一方豪ドルはしっかりとした動きで、豪ドル円は78円台後半、豪ドルは0.7525ドルまで上昇しました。米石油協会(API)が前日発表したレポートで、原油在庫が予想以上に減少、原油先物価格が50ドル超えとなったことが資源通貨買いにつながりました。その後発表された、米エネルギー情報局(EIA)のレポートでは、原油在庫減少幅が予想以下にとどまったため、原油相場は反落したものの、豪ドルの買い意欲は強く、堅調地合いを維持したまま0.75001ドルで引けました。
 

24日(木):英EU残留見通し強まり、ドル円は106円後半台まで円安進む。

木曜日の欧州市場は、英国民投票が始まってまもなく、まるでこの時を待っていたかのようにEU残留有利の世論調査が次々と発表になり、これに反応してポンドとユーロが急騰、ポンド/ドルは今年の高値を更新しました。リスクオンのうねりは主要通貨全てに広がり、米ドル/円も104円台から106円台までドル高・円安が進みました。
 

25日(金)英国、EU離脱。ポンド大暴落。米ドル/円は一時99円割れ。

英国は国民投票でEU離脱を選択、東京市場は大荒れとなりました。
日本時間24日午前6時に投票が締め切られてほどなく「残留確実」との調査が発表されるなど、市場は楽観的な見方に包まれるなか、ドル円は106円台後半、ユーロ円は121円台後半、ユーロドルは1.14ドル前半、ポンド円は160円台前半、そしてポンドドルは年初来高値水準の1.5018ドルで取引を開始しました。東京時間午前8時に開票が始まると、薄いマーケットのなかでドル円は103円台に急落、その後すぐに105円台に戻すなど荒い値動きが始まりました。
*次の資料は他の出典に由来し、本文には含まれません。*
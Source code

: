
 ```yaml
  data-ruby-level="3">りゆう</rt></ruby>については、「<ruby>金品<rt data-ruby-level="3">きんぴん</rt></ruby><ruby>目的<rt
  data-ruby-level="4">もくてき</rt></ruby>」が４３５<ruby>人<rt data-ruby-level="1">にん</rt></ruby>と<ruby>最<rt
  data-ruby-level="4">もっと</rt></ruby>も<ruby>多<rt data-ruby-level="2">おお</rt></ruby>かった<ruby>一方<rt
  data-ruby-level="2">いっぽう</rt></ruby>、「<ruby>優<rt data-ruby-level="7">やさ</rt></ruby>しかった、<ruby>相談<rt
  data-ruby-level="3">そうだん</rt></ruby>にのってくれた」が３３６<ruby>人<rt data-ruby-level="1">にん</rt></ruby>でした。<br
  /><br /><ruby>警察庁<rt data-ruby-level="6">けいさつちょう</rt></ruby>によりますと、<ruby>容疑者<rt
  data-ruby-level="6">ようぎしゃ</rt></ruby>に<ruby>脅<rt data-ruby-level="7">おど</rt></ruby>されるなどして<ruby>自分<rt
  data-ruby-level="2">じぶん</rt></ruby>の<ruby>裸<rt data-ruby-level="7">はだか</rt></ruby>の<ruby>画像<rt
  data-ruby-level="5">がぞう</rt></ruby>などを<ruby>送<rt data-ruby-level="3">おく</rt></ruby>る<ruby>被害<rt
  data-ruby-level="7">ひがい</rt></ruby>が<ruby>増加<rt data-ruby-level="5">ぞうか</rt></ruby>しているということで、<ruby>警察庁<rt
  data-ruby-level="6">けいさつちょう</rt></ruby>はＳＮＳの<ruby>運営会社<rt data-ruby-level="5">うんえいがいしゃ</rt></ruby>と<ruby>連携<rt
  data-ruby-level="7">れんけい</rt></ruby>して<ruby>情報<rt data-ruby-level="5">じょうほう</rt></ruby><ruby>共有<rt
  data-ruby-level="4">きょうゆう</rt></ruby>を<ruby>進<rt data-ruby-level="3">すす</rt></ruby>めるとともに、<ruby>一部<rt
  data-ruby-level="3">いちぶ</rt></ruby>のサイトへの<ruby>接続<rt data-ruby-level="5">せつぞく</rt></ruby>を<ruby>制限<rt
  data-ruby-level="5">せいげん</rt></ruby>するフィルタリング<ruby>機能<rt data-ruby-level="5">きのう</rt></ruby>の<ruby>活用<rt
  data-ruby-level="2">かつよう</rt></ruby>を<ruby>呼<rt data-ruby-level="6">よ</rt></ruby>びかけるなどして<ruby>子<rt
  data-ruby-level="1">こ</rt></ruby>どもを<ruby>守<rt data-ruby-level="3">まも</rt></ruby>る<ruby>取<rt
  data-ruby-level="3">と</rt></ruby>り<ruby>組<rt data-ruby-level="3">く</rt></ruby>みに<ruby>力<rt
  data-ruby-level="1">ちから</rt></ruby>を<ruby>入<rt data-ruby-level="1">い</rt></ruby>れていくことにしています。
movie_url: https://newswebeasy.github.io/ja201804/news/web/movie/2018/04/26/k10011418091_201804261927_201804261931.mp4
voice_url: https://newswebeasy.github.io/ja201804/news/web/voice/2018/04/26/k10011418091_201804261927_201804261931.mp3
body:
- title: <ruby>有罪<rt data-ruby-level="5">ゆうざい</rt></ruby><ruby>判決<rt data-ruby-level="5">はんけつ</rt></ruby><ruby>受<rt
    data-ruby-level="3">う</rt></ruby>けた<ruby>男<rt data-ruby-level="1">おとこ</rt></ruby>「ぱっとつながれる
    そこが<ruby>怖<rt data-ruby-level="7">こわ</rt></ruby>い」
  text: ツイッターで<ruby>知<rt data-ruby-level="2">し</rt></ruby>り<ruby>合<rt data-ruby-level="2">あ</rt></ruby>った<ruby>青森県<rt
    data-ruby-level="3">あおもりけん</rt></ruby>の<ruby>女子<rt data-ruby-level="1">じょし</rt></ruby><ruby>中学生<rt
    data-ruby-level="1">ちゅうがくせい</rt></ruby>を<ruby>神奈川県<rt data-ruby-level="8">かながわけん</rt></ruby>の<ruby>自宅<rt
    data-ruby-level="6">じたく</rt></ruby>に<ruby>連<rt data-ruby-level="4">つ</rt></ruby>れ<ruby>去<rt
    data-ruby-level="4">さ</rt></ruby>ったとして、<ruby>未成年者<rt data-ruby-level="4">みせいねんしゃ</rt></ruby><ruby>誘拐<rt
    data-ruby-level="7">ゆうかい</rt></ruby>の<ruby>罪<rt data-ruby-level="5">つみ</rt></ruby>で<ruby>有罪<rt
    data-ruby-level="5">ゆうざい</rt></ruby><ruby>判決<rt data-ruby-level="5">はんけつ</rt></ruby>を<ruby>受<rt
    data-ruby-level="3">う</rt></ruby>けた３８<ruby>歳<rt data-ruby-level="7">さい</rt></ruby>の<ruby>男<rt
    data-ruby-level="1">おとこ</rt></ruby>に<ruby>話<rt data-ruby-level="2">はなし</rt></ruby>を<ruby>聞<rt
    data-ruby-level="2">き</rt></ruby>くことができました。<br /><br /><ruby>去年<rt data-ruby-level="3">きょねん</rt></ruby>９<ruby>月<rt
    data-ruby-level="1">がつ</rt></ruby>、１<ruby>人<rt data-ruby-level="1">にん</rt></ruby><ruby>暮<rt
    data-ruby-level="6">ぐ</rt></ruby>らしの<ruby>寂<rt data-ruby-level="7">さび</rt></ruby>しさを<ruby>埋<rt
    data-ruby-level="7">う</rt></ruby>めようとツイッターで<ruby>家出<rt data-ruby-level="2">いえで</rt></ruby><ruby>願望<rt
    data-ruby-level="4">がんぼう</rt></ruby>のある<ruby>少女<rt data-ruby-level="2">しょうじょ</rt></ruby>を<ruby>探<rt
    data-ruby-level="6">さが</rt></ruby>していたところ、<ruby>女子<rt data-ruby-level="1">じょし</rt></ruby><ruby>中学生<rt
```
開票前半はEU残留派が優勢で、ドル円も105円前後を維持。しかし東京時間昼前から離脱派が逆転するとマーケットの楽観論が揺らぎ始め、ドル円は急落。2013年11月以来の100円台を割ると、98.79円まで一気に円高が進みました。クロス円も、ポンド円は135円台前半、ユーロ円も109円台半ばまで下落。

その後も残留派が盛り返すことはできず、開票が半分を超えた東京時間午後1時頃には、EU離脱派の勝利がほぼ確定的になりました。悲観一色となったマーケットで、ポンドドルは朝の高値から12%超下げる、1日の下げ幅としては史上最悪を記録。1985年以来31年ぶりの安値となる1.3219ドルまで暴落しました。ポンド円も133.26円まで売られ、日中の下げ幅が27円近くに達しました。EU離脱派は最終的に全体の51.9%を占め、東京時間午後3時すぎには、英国のEU離脱決定が正式に発表されました。これを受けてキャメロン英首相は辞任を表明しました。

結果が出てしまった後の海外時間の相場はやや落ち着きを取り戻し、またG7協調介入に対する警戒感もあって調整の買戻しが見られました。ドル円は103円台に戻す場面もありましたが、上値は重く、押し戻されて102.246円(前日比-3.790円)で取引を終えました。

ポンドドルは1.36581ドル(前日比-1181.5ドル)、ポンド円は139.665円(前日比-17.826円)、ユーロ円は113.438円(前日比-7.321円)、ユーロドルは1.11070ドル(前日比-273.6ドル)と、いずれも日中安値から戻して終了。